Ma, assieme a questo, avevano la
consapevolezza che, se inattaccabile era la fede, attaccabilissimi
erano i gestori della stessa. In altri termini ce l’avevano a
morte con le corrotte gerarchie ecclesiastiche e col monopolio
monastico sull’istruzione.
Nasce così il movimento dei Goliardi
(questo il nome di quella corrente culturale) che si dedicò oltre
che ad ampliare la platea dei colti, con l’istituzione delle prime
università laiche, anche alla ricerca di documenti che
contenessero la volontà di comunicare, raccontare, divertire,
istruire, ammonire. Rivolgevano i loro canti poetici ad una platea
colta con questo raffinato mezzo di comunicazione, sentendolo
quale dovere davanti agli uomini ed a Dio.
I Carmina Burana sono la raccolta di
circa 200 di tali documenti suddivisi in quattro sezioni: Carmina
versis et amoris, Carmina potatorum, Carmina moralia e Carmina
divina e gli argomenti spaziano dall’erotico, al ludico, al
moraleggiante, al divino.
Angelo Rusconi, presentando una
splendida versione discografica dei Carmina (Modo Antiquo diretto
da Bettina Haffmann) così li commenta: “Certamente può apparire
più suggestivo, ad esempio, sottolineare gli aspetti ludici e,
almeno apparentemente, scanzonati: non vanno però dimenticate
l’aperta polemica contro la corruzione delle istituzioni laiche ed
ecclesiastiche e la rilevante presenza di poesie religiose,
perfettamente ortodosse. Peraltro, nelle stesse poesie giocose,
dietro le espressioni forti, irriverenti, scurrili, realistiche,
si proietta talvolta non soltanto lo spirito del divertimento e
della trasgressione ma anche la disperazione interiore. Nel vino,
nel sesso, nel gioco, si stordisce lo spirito che ha perso ogni
illusione: tutto è inganno, corruzione, menzogna. Le vicende dei
viventi sono governate dal caso cieco e dalla fortuna.”

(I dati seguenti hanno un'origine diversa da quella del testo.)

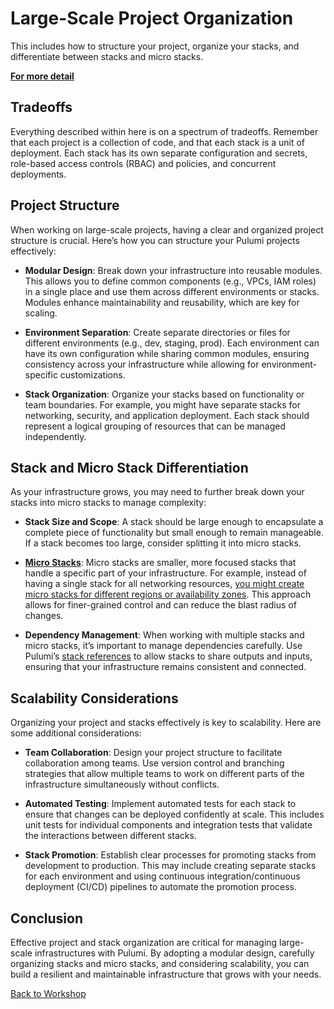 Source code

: # **Large-Scale Project Organization**

This includes how to structure your project, organize your stacks, and differentiate between stacks and micro stacks. 

**[For more detail](https://www.pulumi.com/docs/using-pulumi/organizing-projects-stacks/)**

## Tradeoffs
Everything described within here is on a spectrum of tradeoffs. Remember that each project is a collection of code, and that each stack is a unit of deployment. Each stack has its own separate configuration and secrets, role-based access controls (RBAC) and policies, and concurrent deployments.

## **Project Structure**

When working on large-scale projects, having a clear and organized project structure is crucial. Here’s how you can structure your Pulumi projects effectively:

- **Modular Design**: Break down your infrastructure into reusable modules. This allows you to define common components (e.g., VPCs, IAM roles) in a single place and use them across different environments or stacks. Modules enhance maintainability and reusability, which are key for scaling.

- **Environment Separation**: Create separate directories or files for different environments (e.g., dev, staging, prod). Each environment can have its own configuration while sharing common modules, ensuring consistency across your infrastructure while allowing for environment-specific customizations.

- **Stack Organization**: Organize your stacks based on functionality or team boundaries. For example, you might have separate stacks for networking, security, and application deployment. Each stack should represent a logical grouping of resources that can be managed independently.

## **Stack and Micro Stack Differentiation**

As your infrastructure grows, you may need to further break down your stacks into micro stacks to manage complexity:

- **Stack Size and Scope**: A stack should be large enough to encapsulate a complete piece of functionality but small enough to remain manageable. If a stack becomes too large, consider splitting it into micro stacks.

- [**Micro Stacks**](https://www.pulumi.com/docs/using-pulumi/organizing-projects-stacks/#micro-stacks): Micro stacks are smaller, more focused stacks that handle a specific part of your infrastructure. For example, instead of having a single stack for all networking resources, [you might create micro stacks for different regions or availability zones](https://www.pulumi.com/docs/using-pulumi/organizing-projects-stacks/#moving-from-a-monolithic-project-structure-to-micro-stacks). This approach allows for finer-grained control and can reduce the blast radius of changes.

- **Dependency Management**: When working with multiple stacks and micro stacks, it’s important to manage dependencies carefully. Use Pulumi’s [stack references](https://www.pulumi.com/tutorials/building-with-pulumi/stack-references/) to allow stacks to share outputs and inputs, ensuring that your infrastructure remains consistent and connected.

## **Scalability Considerations**

Organizing your project and stacks effectively is key to scalability. Here are some additional considerations:

- **Team Collaboration**: Design your project structure to facilitate collaboration among teams. Use version control and branching strategies that allow multiple teams to work on different parts of the infrastructure simultaneously without conflicts.

- **Automated Testing**: Implement automated tests for each stack to ensure that changes can be deployed confidently at scale. This includes unit tests for individual components and integration tests that validate the interactions between different stacks.

- **Stack Promotion**: Establish clear processes for promoting stacks from development to production. This may include creating separate stacks for each environment and using continuous integration/continuous deployment (CI/CD) pipelines to automate the promotion process.

## **Conclusion**

Effective project and stack organization are critical for managing large-scale infrastructures with Pulumi. By adopting a modular design, carefully organizing stacks and micro stacks, and considering scalability, you can build a resilient and maintainable infrastructure that grows with your needs.

[Back to Workshop](../README.md)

E prosegue: “In proposito, gli
autori delle poesie raccolte nel manoscritto di Benediktbedern,
rivelano la loro appartenenza a ceti di alto livello culturale. La
ricchezza della versificazione, la copia delle citazioni e delle
allusioni alla letteratura classica e religiosa, la ricercatezza
del lessico e il talora sovrapporsi delle immagini, rivela, senza
ombra di dubbio, che questa non è poesia popolare. Si tratta di
una produzione i cui autori sono in possesso della più raffinata
cultura contemporanea, sia in lingua latina sia in volgare.”
I Goliardi, il movimento
intellettuale al quale si attribuisce gran parte dei Carmina
Burana, nascono proprio dal rinnovamento sociale e culturale del
XII secolo e , di questo, sono importante soggetto catalizzatore.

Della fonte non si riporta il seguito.